MARTIN KASTE, BYLINE: Los Angeles joined the rush toward body cameras this week, announcing it's taking its pilot program department wide - that means 7,000 cameras. Think about it. That many cameras could mean a couple of million hours of video every year, but don't expect to see that footage.
CHIEF CHARLIE BECK: We will not, as a general rule, make it available.
KASTE: LAPD Chief Charlie Beck says the police will provide videos for legal cases, but it would be unfair to the public to release videos more widely.
BECK: We don't want people to think that when they invite us into their home to investigate a crime that we are going to make that public.
KASTE: The LAPD is betting that California law will not force the release of most body camera videos, but public records laws vary a lot around the country. In Washington State, for instance, you can request police videos in bulk. This fall the Seattle Police Department received a request for its dash cam videos - all of them.
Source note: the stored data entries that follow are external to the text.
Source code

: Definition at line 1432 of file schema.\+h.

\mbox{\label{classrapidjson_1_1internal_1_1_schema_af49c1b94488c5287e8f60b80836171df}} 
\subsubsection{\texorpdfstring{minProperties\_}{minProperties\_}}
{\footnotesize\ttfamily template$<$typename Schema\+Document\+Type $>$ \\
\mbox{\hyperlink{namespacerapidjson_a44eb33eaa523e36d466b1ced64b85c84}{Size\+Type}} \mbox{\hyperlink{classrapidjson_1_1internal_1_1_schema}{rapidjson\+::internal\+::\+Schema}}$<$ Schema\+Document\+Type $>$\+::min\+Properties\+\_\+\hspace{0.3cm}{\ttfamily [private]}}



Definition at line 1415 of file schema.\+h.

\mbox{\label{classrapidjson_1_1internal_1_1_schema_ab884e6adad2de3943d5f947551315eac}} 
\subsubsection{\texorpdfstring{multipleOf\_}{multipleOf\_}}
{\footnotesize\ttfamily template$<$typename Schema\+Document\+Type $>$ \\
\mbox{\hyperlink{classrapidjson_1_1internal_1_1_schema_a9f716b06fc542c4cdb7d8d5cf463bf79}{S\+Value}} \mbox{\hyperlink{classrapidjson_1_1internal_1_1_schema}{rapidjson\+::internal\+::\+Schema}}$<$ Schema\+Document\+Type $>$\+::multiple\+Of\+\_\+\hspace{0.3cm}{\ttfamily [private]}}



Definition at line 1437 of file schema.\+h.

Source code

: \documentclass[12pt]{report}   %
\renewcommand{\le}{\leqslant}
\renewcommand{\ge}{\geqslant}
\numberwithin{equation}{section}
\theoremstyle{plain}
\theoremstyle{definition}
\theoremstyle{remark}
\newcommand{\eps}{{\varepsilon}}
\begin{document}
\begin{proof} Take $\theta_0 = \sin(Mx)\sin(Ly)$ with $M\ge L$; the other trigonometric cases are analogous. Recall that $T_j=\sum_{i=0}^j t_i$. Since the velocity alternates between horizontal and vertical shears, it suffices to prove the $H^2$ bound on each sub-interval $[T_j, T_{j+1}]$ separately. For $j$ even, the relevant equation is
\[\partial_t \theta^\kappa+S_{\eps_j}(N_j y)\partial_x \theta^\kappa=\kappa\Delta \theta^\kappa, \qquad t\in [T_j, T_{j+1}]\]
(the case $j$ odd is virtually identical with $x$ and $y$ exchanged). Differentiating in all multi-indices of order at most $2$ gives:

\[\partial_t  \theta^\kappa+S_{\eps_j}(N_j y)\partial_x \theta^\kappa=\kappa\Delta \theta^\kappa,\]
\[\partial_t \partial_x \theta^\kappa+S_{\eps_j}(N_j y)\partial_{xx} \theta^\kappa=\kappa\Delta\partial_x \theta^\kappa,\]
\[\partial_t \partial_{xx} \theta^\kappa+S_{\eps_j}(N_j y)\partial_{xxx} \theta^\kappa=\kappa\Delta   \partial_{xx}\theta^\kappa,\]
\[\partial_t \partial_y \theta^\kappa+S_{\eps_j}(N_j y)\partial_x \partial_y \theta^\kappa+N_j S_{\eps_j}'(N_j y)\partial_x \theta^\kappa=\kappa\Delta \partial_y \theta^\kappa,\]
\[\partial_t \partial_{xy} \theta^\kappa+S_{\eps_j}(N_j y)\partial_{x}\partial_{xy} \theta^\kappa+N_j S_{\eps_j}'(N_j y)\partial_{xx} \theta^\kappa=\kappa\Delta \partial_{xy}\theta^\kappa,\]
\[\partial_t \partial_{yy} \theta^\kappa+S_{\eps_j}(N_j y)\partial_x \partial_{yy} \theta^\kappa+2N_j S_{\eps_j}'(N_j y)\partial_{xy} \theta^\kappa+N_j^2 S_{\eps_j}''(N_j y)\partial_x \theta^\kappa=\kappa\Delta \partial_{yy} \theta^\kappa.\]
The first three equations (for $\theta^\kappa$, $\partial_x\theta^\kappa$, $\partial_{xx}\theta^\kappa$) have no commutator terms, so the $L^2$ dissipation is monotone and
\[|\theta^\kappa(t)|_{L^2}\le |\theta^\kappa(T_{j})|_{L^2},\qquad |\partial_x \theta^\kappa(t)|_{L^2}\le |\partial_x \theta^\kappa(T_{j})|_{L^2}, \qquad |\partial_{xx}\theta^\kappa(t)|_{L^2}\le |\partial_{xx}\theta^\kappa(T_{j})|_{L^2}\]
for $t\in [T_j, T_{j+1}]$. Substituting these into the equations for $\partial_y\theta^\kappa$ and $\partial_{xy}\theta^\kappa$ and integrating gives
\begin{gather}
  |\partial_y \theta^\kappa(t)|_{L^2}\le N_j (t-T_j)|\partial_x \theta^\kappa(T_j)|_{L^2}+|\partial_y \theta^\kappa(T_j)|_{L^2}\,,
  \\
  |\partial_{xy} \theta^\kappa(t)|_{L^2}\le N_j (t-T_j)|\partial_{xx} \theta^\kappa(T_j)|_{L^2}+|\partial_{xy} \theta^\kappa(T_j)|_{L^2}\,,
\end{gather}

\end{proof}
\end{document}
MIKE WAGERS: We currently have about 1.6 million videos in storage. There really was. Holy cow, how are we going to fulfill this request?
KASTE: That's Mike Wagers, the Seattle Police Department's chief operating officer. To comply with the request police staff would have to first review those 1.6 million videos.
WAGERS: Both the video and the audio and then you get to a point where you need to redact some information - juvenile, sexual assault, things like that. Then you got to go frame by frame and cut that frame out.
KASTE: An impossible task, but that didn't bother the man who made the request - Timothy Clemans.
TIMOTHY CLEMANS: You know, it's not my fault that they produce more information than they have a plan for releasing.
KASTE: Clemans is a programmer who collects police videos to post online. Some people watch them as entertainment. They'll sit through hours-long DUI cases while playing a video game on the side, but he thinks there's a social benefit to posting the videos too.
CLEMANS: If we make all these videos public and people really start watching them, that any inappropriate use of force and bias policing will eventually go away because there'll just be so many people complaining all day long.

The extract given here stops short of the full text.